[Source texts of formatted documents]
'''

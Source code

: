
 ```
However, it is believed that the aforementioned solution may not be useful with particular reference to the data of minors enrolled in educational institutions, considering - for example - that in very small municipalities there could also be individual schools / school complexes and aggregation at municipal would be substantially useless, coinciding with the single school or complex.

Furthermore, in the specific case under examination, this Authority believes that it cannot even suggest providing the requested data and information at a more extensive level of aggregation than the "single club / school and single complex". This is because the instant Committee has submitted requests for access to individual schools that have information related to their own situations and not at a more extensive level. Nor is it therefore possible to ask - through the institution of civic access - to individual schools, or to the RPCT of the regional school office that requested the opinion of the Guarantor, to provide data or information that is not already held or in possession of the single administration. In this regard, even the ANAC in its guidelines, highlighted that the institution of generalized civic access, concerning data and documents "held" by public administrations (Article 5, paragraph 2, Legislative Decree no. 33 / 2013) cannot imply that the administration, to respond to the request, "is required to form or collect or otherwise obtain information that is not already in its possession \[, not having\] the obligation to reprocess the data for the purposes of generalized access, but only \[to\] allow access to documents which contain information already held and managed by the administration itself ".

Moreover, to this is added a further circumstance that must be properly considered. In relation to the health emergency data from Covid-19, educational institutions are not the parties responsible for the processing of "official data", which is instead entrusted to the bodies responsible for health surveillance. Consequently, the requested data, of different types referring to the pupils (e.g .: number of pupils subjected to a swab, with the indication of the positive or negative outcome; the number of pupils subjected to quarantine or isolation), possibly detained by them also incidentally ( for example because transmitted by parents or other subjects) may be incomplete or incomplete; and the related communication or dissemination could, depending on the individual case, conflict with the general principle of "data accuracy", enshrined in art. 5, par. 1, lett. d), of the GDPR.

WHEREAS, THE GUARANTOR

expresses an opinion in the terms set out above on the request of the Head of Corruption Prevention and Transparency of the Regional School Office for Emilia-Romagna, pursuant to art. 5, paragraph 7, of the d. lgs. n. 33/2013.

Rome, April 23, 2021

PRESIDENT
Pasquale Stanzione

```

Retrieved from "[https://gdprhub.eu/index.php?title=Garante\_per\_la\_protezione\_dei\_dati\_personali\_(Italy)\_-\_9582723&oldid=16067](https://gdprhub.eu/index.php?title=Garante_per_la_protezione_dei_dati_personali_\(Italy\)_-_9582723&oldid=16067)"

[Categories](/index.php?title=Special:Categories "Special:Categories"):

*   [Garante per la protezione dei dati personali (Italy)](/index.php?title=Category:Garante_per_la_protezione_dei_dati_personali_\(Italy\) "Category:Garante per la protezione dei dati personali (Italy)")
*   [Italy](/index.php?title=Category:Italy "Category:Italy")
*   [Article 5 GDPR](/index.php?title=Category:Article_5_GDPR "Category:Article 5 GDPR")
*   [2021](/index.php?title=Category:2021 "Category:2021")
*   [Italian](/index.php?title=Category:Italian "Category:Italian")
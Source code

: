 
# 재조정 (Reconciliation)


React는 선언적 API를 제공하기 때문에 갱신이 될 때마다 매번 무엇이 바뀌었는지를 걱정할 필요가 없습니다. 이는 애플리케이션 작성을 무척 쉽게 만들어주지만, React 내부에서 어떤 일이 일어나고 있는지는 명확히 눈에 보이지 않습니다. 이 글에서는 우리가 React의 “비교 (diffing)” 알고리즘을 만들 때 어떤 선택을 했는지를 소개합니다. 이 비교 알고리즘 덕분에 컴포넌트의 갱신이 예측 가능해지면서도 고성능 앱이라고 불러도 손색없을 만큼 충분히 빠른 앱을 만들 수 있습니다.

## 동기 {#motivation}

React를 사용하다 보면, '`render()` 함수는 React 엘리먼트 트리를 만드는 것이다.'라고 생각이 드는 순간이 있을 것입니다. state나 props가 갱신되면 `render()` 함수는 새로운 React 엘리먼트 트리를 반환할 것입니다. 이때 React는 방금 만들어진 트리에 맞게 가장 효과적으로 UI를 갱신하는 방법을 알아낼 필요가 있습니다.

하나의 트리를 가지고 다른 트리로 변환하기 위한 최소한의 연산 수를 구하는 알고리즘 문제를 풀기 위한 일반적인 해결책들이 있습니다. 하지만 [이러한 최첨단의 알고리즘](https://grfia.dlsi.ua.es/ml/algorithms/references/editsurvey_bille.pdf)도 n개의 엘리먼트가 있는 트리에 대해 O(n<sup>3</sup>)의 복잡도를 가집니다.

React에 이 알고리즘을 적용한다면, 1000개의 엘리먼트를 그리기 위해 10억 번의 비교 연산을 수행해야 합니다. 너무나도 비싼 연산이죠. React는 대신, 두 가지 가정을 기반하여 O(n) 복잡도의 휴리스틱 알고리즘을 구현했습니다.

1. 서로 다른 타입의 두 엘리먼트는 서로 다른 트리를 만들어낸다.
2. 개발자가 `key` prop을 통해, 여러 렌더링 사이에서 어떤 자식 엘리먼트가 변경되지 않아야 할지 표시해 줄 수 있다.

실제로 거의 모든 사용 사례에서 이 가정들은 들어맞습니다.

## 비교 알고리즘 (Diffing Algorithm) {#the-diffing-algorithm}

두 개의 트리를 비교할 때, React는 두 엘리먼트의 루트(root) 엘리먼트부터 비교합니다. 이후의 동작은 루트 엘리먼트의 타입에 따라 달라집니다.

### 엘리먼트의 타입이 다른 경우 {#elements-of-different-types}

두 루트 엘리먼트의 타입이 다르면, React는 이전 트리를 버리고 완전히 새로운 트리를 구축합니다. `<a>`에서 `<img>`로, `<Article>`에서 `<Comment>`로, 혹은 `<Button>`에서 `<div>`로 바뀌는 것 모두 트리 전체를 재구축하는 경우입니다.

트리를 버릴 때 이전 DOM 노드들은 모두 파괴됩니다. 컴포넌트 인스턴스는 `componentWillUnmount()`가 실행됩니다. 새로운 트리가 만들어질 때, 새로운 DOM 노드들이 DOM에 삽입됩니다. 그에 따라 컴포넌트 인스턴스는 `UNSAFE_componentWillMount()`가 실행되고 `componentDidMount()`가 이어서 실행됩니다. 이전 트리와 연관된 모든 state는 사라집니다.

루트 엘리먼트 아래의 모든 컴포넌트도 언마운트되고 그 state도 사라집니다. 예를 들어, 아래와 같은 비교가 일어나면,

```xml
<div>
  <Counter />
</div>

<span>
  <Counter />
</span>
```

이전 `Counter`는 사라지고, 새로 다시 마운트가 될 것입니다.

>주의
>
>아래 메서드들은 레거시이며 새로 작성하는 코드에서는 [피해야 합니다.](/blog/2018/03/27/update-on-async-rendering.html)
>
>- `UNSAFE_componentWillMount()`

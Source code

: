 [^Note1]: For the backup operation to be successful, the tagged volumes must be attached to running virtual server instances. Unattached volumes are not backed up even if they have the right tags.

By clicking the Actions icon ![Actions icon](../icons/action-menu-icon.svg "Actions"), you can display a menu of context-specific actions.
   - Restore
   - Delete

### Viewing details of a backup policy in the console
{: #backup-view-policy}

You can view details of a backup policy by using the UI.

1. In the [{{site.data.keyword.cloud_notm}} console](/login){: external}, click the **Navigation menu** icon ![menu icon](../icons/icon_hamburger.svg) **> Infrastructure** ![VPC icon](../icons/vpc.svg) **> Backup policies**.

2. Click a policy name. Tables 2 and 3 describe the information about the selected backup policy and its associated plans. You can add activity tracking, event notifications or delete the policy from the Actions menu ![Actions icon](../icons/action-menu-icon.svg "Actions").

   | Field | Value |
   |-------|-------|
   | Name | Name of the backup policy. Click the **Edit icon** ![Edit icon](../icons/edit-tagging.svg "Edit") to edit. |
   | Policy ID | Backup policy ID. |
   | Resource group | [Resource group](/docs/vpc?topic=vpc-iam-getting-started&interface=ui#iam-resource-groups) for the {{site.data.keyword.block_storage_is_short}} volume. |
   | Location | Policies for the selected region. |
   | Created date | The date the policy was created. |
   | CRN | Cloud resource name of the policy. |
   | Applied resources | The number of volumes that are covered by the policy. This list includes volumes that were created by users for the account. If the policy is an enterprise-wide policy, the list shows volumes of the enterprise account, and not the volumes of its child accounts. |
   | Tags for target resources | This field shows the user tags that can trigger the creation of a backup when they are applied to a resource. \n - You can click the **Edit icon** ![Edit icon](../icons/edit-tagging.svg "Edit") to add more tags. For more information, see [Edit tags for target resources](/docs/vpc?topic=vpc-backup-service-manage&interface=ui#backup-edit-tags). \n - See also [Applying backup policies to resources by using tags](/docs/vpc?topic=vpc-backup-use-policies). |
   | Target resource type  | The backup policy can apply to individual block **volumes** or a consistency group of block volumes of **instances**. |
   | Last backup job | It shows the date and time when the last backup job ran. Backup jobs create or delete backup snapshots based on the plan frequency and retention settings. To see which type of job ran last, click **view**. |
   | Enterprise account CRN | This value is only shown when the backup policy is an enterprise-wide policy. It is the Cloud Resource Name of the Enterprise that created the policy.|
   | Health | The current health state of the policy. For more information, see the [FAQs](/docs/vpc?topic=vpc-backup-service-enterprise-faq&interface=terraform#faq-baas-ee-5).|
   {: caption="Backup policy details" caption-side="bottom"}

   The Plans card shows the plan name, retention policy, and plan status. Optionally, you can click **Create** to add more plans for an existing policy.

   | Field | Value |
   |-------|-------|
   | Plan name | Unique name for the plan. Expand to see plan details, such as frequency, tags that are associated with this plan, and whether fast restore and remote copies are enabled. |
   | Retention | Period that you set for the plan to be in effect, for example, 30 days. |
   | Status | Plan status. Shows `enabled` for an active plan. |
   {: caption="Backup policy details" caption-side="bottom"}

'''

*Task objective:* Go through the data and show every line where "status" occurs.

*Output for this exercise:*
   The Plans card shows the plan name, retention policy, and plan status. Optionally, you can click **Create** to add more plans for an existing policy.
   | Status | Plan status. Shows `enabled` for an active plan. |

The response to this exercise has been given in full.